Most of the data published on this portal is updated via our automation system, which allows us to provide daily updates to hundreds of files. This would not be possible if we manually updated the data. The other side of this coin is that because we are not manually updating data, we are not manually checking the quality. Things happen to the data that we don’t always catch until someone in the community spots the problem and lets us know.
We’ve been working on a project to build quality checks into our automation process so that this happens less frequently. As a result of this, we’ve had to make some changes across all of our data files, including standardizing field names.
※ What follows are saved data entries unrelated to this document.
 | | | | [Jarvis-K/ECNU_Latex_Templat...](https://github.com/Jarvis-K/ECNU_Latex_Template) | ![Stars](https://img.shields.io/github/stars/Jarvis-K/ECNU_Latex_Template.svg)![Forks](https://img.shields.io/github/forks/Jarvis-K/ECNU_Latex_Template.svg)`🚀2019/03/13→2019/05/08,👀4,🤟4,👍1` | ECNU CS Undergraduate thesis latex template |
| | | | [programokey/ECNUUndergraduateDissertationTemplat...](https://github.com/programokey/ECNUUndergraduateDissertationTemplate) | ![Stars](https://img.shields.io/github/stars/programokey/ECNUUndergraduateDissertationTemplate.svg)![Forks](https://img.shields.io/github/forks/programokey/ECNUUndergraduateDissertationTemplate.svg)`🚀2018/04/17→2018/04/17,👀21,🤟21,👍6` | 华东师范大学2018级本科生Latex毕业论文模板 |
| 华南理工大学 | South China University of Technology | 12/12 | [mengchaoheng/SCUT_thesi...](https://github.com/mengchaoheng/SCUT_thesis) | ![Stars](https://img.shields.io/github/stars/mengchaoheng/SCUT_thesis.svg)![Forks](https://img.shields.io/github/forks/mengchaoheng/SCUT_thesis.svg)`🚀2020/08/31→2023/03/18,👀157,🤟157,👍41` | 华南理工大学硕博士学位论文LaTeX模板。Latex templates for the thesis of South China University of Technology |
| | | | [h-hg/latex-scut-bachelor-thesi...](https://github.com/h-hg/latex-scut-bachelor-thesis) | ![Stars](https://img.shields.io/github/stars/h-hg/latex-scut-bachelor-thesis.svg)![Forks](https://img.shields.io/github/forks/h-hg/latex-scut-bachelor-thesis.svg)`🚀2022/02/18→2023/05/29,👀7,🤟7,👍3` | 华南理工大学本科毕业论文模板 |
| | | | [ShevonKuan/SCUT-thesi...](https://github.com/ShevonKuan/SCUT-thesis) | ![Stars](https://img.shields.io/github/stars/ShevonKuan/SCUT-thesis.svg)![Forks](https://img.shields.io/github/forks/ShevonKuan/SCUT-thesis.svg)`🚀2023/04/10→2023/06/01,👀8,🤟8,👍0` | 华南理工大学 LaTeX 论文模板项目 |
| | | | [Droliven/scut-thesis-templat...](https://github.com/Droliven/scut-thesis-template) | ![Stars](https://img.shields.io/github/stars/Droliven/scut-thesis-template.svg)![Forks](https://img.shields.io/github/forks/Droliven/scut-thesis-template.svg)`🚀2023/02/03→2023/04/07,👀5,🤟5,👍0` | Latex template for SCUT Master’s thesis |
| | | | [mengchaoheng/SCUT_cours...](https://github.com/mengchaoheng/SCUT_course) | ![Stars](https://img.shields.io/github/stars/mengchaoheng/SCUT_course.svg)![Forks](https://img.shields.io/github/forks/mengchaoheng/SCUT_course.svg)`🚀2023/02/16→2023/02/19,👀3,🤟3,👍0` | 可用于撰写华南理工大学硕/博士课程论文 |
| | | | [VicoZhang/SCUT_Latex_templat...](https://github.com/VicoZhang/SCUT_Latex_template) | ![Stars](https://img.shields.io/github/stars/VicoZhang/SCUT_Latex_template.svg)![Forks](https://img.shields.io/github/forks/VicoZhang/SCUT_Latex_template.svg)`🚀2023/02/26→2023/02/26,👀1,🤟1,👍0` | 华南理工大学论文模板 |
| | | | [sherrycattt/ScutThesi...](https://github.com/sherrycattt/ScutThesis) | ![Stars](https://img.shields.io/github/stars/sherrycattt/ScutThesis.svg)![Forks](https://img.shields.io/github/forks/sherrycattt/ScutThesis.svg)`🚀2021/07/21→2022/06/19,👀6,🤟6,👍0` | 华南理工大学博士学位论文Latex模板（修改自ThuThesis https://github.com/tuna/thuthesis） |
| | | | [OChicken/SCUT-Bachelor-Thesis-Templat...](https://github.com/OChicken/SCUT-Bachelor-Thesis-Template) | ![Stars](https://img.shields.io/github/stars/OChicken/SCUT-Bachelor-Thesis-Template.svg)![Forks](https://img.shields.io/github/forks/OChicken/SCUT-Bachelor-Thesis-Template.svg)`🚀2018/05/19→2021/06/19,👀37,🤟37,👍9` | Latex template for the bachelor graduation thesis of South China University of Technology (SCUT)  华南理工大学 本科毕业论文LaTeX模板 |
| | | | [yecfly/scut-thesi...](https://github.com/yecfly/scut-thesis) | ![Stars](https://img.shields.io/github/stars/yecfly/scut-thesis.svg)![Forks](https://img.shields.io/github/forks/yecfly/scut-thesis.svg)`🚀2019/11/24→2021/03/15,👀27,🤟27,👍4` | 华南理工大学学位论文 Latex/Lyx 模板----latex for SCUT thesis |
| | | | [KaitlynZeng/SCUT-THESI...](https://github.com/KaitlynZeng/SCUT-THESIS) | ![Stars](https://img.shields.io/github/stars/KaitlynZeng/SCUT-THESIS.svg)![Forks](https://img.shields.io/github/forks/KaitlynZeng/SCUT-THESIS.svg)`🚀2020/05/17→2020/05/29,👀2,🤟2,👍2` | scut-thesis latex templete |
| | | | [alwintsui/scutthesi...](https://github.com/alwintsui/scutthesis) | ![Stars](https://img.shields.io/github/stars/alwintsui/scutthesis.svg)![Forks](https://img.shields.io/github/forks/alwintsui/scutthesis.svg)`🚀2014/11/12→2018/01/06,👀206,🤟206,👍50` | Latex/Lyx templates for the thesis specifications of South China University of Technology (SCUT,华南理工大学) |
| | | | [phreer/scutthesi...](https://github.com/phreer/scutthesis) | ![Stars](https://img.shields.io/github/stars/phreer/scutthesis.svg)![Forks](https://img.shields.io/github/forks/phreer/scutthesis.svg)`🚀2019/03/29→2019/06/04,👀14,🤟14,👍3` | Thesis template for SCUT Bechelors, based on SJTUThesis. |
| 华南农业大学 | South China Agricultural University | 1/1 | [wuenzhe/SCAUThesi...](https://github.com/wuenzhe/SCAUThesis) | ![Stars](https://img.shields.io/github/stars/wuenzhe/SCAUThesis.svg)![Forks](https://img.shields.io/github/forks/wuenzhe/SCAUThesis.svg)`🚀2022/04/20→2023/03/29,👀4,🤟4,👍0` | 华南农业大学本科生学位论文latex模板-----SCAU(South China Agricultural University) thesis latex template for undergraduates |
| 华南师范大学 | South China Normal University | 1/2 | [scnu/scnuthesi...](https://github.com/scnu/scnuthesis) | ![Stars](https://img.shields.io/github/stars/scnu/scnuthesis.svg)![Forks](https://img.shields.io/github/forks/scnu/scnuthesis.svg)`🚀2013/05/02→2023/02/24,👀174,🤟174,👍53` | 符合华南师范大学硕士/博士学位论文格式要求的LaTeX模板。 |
We know that changing field names could cause scripts that pull our data to break, so starting June 10, 2019, we are outputting the updated data files with file names that have a version number added to the end. The old files will still be available under the existing file names, but the data will not be updated at that location.
If you normally download our data by clicking the little blue arrow button on the dataset pages, then you don’t need to worry about this! However, if you ingest our data by making a request via URL, you will need to update your scripts. The links to all of our data files will have “_v1” appended to indicate they are version 1. If we ever need to make changes to the schemas in the future, we will increase the version number for that data file.
Some of the quality issues we will be addressing by the end of the project include unexpected missing values, dates that are outside of the temporal coverage for that file, geocodes that are outside of the bounding box for that file, numeric values that are suddenly much higher or much lower than the average or median, and many others. The automation system will alert us when it finds these problems, and we’ll look into it and fix it if needed.